Perhaps we do. Because we can sneer at a bowler now. We can more easily than before. We can howl at him from our haunches all the obscenities we can excrete in the guise of wit. Twitter and stuff like that is hooked to broadcast. That's more entertaining than cricket. The one who howls out from his haunches is an instant star. A bigger one than the poor fellow who toiled hard growing up to play for his country. Since this is a viewer-driven system as we are told, perhaps all this is right. Perhaps.

There is simply no need to make ODIs look like two-and-a-half innings each of T20. That's about the stupidest logic if ever there was one. T20 is relished for what it is because one expects that difference. ODIs are relished for what they are. It is unlikely the T20 crowds will ever come to ODIs since it isn't a 3-hour late night bangabout in the first place and will never be. Even if they do, there still will be empty seats as we saw in Bengaluru last night during the finale. Plenty of poor viewer ratings shouted out by those empty seats, if you ask me. If social media is any kind of standard, didn't see a commensurate increase in viewership. The cricket addicts from before the rule changes were all there...can't say if there were any new ones...if at all, there may have been withdrawals.

The punch-drunkenness caused by two-and-a-half T20 matches rolled into one ODI can finally kill ODIs.

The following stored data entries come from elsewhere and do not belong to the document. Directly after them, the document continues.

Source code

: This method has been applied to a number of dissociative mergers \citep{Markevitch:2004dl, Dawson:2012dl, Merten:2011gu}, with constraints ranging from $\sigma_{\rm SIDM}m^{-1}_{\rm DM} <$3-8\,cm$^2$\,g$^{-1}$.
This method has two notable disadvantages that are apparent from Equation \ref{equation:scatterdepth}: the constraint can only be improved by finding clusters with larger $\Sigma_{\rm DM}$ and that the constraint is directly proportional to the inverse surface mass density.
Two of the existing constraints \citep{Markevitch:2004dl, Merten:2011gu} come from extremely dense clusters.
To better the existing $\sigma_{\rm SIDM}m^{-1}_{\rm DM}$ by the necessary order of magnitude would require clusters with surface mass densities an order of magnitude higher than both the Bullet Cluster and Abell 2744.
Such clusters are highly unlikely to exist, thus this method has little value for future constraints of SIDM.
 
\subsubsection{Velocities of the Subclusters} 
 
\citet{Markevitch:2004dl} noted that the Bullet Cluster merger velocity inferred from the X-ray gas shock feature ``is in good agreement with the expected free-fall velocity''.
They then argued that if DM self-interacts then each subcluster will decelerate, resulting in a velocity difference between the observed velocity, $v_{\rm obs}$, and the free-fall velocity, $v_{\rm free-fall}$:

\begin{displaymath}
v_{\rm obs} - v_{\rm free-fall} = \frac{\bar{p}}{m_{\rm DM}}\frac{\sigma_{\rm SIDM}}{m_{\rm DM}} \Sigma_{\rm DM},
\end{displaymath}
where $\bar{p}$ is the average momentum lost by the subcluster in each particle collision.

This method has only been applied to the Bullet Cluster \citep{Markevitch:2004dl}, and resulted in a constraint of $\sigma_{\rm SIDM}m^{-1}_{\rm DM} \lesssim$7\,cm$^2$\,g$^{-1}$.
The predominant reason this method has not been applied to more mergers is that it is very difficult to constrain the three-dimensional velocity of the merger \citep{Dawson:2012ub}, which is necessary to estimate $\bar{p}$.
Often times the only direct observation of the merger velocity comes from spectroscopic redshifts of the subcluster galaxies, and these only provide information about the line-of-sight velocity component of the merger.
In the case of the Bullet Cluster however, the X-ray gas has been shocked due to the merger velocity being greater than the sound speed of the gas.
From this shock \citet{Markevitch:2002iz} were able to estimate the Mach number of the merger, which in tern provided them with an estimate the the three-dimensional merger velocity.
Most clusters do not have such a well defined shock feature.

Not rescue it. If ODIs need rescuing at all that is. Maybe killing ODIs is what everybody wants. Including ICC. Trash the classics on hot-rod tracks a few final times and get rid of them forever.

Get rid of the fifth fielder rule at least. Let ODIs be a test of something different from T20. Meanwhile bowlers must adapt. Till the stupid rule is shelved. Teams who do so quickly will be kings for a brief while. Till their assets are burnt out. But these assets are not ICC's. No sir, players are not assets of the International Cricket Council. They're just stuff to be hot-rodded and raced. So why care? Bung in viewer ratings into our face.